Oral
The Kernel Interaction Trick: Fast Bayesian Discovery of Pairwise Interactions in High Dimensions
Raj Agrawal · Brian Trippe · Jonathan Huggins · Tamara Broderick
Discovering interaction effects on a response of interest is a fundamental problem faced in biology, medicine, economics, and many other scientific disciplines. In theory, Bayesian methods for discovering pairwise interactions enjoy many benefits -- including coherent uncertainty quantification, the ability to incorporate background knowledge, and desirable shrinkage properties. In practice, however, Bayesian methods are often computationally intractable for even moderate-dimensional problems. Our key insight is that many hierarchical models of practical interest admit a Gaussian process representation such that a posterior over all O(p^2) interactions need never be maintained explicitly, only a vector of O(p) kernel hyper-parameters. This implicit representation allows us to run MCMC over model hyper-parameters in time and memory linear in p per iteration.
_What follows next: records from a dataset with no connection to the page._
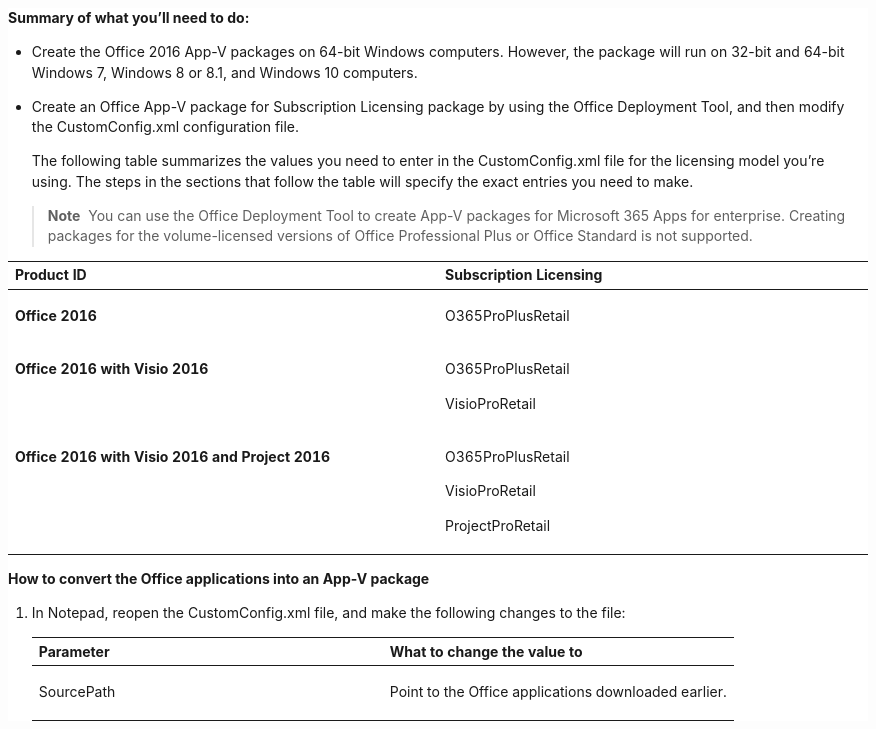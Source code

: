 **Summary of what you’ll need to do:**

-   Create the Office 2016 App-V packages on 64-bit Windows computers. However, the package will run on 32-bit and 64-bit Windows 7, Windows 8 or 8.1, and Windows 10 computers.

-   Create an Office App-V package for Subscription Licensing package by using the Office Deployment Tool, and then modify the CustomConfig.xml configuration file.

    The following table summarizes the values you need to enter in the CustomConfig.xml file for the licensing model you’re using. The steps in the sections that follow the table will specify the exact entries you need to make.

>**Note**&nbsp;&nbsp;You can use the Office Deployment Tool to create App-V packages for Microsoft 365 Apps for enterprise. Creating packages for the volume-licensed versions of Office Professional Plus or Office Standard is not supported.

<table>
<colgroup>
<col width="33%" />
<col width="33%" />
</colgroup>
<thead>
<tr class="header">
<th align="left">Product ID</th>
<th align="left">Subscription Licensing</th>
</tr>
</thead>
<tbody>
<tr class="odd">
<td align="left"><p><strong>Office 2016</strong></p></td>
<td align="left"><p>O365ProPlusRetail</p></td>
</tr>
<tr class="even">
<td align="left"><p><strong>Office 2016 with Visio 2016</strong></p></td>
<td align="left"><p>O365ProPlusRetail</p>
<p>VisioProRetail</p></td>
</tr>
<tr class="odd">
<td align="left"><p><strong>Office 2016 with Visio 2016 and Project 2016</strong></p></td>
<td align="left"><p>O365ProPlusRetail</p>
<p>VisioProRetail</p>
<p>ProjectProRetail</p></td>
</tr>
</tbody>
</table>



**How to convert the Office applications into an App-V package**

1. In Notepad, reopen the CustomConfig.xml file, and make the following changes to the file:

   <table>
   <colgroup>
   <col width="50%" />
   <col width="50%" />
   </colgroup>
   <thead>
   <tr class="header">
   <th align="left">Parameter</th>
   <th align="left">What to change the value to</th>
   </tr>
   </thead>
   <tbody>
   <tr class="odd">
   <td align="left"><p>SourcePath</p></td>
   <td align="left"><p>Point to the Office applications downloaded earlier.</p></td>
   </tr>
On datasets with a variety of covariate and parameter behaviors such as sparsity, we show that: (1) our method improves running time by orders of magnitude over naive applications of MCMC, (2) that our method offers improved Type I and Type II error relative to state-of-the-art LASSO-based approaches, and (3) that our method offers improved computational scaling in high dimensions relative to existing Bayesian and LASSO-based approaches.